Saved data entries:
○ ○ ○
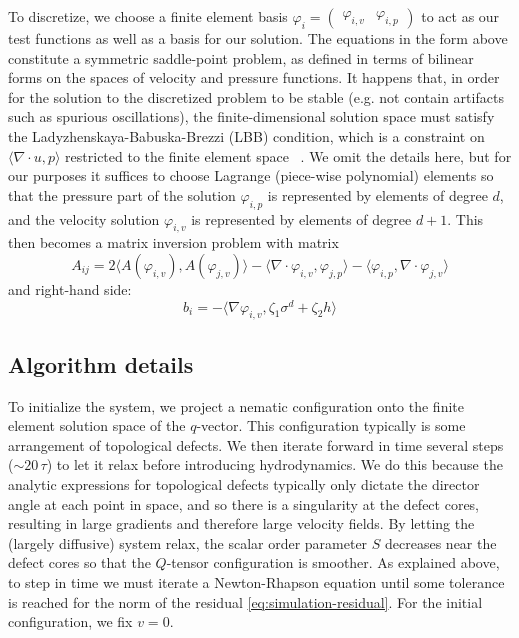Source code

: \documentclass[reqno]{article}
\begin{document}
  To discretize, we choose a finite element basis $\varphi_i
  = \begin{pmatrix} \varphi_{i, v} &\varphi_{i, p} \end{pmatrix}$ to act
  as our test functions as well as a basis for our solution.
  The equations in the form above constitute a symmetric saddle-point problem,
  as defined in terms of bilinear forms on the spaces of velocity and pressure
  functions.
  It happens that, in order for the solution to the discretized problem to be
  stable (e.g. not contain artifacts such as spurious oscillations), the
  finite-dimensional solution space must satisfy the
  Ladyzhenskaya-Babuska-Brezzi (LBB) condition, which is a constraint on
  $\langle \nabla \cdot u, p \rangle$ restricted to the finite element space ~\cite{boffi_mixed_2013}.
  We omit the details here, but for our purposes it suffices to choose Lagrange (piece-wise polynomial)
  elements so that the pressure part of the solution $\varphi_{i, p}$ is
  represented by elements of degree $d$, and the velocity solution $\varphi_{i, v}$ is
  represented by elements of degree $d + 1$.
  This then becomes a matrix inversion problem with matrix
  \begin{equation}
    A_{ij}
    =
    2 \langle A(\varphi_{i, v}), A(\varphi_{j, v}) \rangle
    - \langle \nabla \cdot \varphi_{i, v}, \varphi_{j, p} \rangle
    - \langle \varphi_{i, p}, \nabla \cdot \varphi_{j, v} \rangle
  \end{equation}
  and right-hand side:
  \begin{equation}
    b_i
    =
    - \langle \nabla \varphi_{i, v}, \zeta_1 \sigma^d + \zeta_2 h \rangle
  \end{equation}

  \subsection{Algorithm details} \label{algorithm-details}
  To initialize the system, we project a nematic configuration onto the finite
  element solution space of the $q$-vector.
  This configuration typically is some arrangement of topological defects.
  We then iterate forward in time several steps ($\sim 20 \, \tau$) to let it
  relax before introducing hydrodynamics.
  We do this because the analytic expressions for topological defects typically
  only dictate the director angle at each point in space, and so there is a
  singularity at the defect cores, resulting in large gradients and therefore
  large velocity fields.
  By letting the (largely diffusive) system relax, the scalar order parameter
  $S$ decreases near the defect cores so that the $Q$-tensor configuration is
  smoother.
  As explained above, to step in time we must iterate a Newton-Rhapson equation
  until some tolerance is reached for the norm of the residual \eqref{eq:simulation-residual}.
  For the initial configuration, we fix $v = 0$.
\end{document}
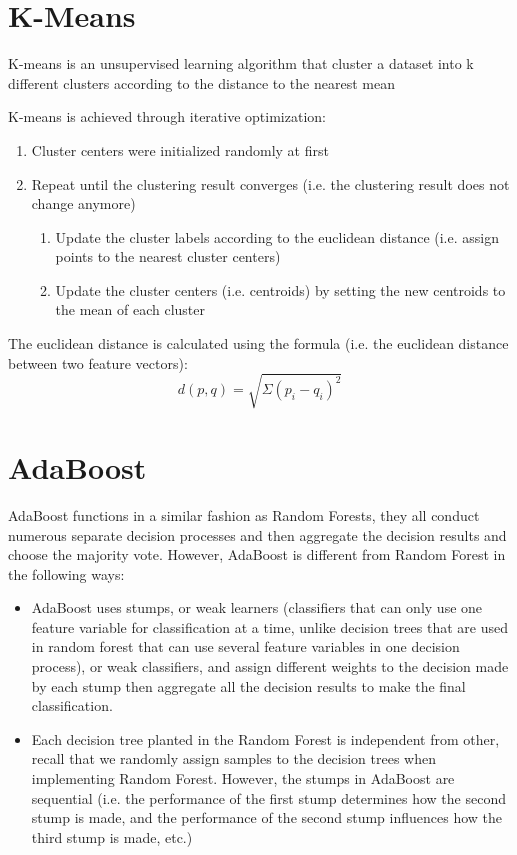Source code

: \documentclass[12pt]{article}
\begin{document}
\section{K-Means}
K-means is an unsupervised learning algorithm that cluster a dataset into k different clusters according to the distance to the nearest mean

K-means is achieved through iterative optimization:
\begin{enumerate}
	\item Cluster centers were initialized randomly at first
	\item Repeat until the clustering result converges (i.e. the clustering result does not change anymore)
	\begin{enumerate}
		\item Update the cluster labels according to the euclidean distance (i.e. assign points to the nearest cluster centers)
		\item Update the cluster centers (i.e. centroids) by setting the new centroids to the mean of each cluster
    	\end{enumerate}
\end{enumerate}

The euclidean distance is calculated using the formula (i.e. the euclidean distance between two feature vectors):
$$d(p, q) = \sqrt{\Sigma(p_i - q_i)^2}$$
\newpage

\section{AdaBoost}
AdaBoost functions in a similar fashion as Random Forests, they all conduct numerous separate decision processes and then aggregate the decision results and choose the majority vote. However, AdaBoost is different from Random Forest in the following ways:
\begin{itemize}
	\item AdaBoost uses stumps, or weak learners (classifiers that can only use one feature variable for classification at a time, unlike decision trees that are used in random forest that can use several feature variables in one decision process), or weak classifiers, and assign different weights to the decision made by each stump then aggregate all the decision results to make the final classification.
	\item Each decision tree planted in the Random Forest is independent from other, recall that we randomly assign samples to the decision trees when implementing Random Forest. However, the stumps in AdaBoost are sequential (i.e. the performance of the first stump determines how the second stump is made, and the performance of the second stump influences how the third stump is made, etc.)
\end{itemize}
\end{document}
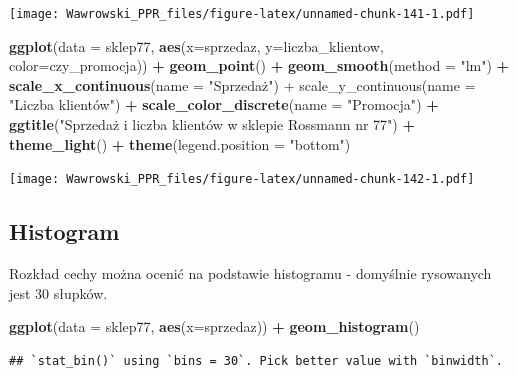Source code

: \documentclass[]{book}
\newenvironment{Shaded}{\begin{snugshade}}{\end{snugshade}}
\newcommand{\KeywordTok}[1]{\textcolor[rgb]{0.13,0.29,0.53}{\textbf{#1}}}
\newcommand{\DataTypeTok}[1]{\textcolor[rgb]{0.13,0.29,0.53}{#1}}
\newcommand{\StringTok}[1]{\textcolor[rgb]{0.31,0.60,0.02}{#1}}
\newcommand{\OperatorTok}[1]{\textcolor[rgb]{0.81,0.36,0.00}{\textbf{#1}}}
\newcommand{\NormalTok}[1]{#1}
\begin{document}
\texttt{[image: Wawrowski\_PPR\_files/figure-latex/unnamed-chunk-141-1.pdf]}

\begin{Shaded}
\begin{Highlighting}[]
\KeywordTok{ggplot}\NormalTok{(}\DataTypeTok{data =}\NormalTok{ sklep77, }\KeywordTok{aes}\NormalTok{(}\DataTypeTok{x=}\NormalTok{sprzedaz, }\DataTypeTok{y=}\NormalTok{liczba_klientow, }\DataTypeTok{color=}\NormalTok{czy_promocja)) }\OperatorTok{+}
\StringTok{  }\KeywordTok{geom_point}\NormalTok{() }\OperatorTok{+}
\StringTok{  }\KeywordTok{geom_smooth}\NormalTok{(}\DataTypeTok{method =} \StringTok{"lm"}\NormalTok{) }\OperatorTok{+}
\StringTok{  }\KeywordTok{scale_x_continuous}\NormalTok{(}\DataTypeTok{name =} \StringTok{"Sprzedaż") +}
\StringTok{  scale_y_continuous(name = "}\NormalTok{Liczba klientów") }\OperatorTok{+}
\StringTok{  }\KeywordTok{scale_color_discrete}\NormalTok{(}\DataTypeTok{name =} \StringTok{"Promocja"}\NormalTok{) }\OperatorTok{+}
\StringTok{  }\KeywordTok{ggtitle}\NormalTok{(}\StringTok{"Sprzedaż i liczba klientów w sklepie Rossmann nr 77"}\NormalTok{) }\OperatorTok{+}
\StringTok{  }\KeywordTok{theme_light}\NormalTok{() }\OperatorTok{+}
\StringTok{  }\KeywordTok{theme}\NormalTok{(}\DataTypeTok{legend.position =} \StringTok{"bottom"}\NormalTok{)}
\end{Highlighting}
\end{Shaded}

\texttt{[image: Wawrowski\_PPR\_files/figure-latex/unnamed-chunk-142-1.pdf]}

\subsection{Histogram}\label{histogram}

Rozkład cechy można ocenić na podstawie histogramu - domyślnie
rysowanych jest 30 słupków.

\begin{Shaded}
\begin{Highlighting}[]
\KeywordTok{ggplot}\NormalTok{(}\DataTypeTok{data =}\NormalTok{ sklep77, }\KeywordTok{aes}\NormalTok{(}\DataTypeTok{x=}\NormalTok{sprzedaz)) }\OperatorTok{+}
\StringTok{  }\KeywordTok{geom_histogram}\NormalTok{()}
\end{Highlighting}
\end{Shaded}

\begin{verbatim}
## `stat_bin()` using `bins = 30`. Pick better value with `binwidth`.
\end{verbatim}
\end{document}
○ ○ ○
Exercise aim:
The required output is the exact lines from the opening line of the entries through the line with "as our test", inclusive, without pictures.

Your solution:
Source code

: \documentclass[reqno]{article}
\begin{document}
  To discretize, we choose a finite element basis $\varphi_i
  = \begin{pmatrix} \varphi_{i, v} &\varphi_{i, p} \end{pmatrix}$ to act
  as our test functions as well as a basis for our solution.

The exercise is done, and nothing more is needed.